De plus, à force d’insister sur l’impact et la performance sociale de la microfinance, entend-on souvent, plusieurs personnes ne lui assigner qu’une seule mission, celle de la lutte contre la pauvreté, alors que sur le terrain se côtoient divers individus motivés par des  intérêts divergents. A l’inverse, d’autres prennent l’autre extrémité, prenant comme acquis que la microfinance ne peut avoir que des effets bénéfiques, lui assigne un seul objectif : atteindre l’autonomie financière et devenir commercialement viable.  On voit naître ici tout un débat qui nourrit depuis longtemps bon nombres de travaux de recherches.

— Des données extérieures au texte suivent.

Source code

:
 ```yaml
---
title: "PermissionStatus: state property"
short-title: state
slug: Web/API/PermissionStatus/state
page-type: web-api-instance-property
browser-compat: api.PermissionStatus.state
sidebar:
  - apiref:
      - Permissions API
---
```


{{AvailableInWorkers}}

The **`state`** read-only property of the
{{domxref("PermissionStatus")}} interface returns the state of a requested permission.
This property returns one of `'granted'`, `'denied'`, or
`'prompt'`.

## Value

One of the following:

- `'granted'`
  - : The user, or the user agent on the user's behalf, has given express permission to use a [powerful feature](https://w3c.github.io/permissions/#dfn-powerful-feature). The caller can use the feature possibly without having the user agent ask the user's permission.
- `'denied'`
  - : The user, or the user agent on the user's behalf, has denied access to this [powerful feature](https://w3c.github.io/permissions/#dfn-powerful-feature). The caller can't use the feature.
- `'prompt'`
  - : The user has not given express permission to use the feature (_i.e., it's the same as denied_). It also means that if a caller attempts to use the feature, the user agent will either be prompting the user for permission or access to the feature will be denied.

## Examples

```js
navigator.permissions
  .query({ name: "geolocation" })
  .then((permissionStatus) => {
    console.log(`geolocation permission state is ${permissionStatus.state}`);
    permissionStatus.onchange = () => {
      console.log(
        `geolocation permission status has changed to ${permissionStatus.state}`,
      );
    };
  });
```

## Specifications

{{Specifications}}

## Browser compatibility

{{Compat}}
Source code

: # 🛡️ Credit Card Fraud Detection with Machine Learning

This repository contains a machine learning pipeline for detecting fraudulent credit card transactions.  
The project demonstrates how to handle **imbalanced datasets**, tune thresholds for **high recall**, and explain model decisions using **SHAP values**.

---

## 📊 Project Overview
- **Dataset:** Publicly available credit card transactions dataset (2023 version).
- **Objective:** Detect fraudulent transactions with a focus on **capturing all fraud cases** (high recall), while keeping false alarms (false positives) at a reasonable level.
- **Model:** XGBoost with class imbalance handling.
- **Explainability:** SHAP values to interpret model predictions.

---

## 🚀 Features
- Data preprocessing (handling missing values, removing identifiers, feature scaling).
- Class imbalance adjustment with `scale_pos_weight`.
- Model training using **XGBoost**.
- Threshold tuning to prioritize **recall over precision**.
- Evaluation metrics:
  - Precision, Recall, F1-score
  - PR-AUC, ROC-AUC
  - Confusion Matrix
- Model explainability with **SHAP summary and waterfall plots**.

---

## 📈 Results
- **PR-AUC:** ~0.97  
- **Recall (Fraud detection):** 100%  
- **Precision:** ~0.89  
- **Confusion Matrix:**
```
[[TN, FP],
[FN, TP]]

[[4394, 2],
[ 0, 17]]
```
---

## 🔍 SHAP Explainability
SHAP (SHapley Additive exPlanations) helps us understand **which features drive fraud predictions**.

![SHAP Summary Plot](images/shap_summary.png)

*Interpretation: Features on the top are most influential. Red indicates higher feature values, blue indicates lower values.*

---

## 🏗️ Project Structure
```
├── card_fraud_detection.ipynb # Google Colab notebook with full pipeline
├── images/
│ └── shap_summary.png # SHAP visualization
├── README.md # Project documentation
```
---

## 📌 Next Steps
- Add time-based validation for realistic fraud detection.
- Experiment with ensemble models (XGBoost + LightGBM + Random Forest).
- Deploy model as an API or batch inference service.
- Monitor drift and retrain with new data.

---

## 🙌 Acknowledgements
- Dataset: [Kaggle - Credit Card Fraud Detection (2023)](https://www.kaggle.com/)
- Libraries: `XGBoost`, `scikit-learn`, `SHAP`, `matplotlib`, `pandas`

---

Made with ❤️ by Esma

Marc Labie dans son intervention tente de mettre fin à cette polémique sans fin. Ainsi, d’après lui, pour une organisation de microfinance, la première chose sur laquelle il y aurait lieu de s’accorder est  la nature exacte de sa mission. En effet, en microfinance, la diversité est immense. Certaines organisations sont avant tout des organisations financières cherchant à développer un segment de marché improprement servi (ou sous-exploité selon les termes qu’on souhaite utiliser) par les acteurs financiers présents sur le marché. D’autres sont avant tout des organisations à finalité sociale pour qui l’outil financier n’est qu’un outil parmi d’autres et qui doit être mis au service d’un objectif de service à une communauté. Pour d’autres encore, c’est les caractères « construit collectif »  et « enracinement social » qui sont à légitimer. Certaines organisations sont centrées sur un public cible, d’autres sur une méthodologie, d’autres sur des résultats à atteindre (qu’ils soient sociaux et/ou financiers). Bref, la diversité des missions susceptibles de co-exister en microfinance est grande et on peut donc s’attendre à une diversité de stratégies et de structures qui peuvent toutes avoir une certaine légitimité. L’important ici d’après Marc labie, pour les créateurs et les gérants des institutions de microfinance, c’est qu’une fois la mission fixée, l’organisation se choisisse une stratégie (l’orientant dans la direction de sa mission) et ensuite adapte sa structure de manière à favoriser la réalisation de la stratégie retenue. Dans cette logique, seront « éthiques » les comportements qui assureront la cohérence entre métier, mission, stratégie et structure.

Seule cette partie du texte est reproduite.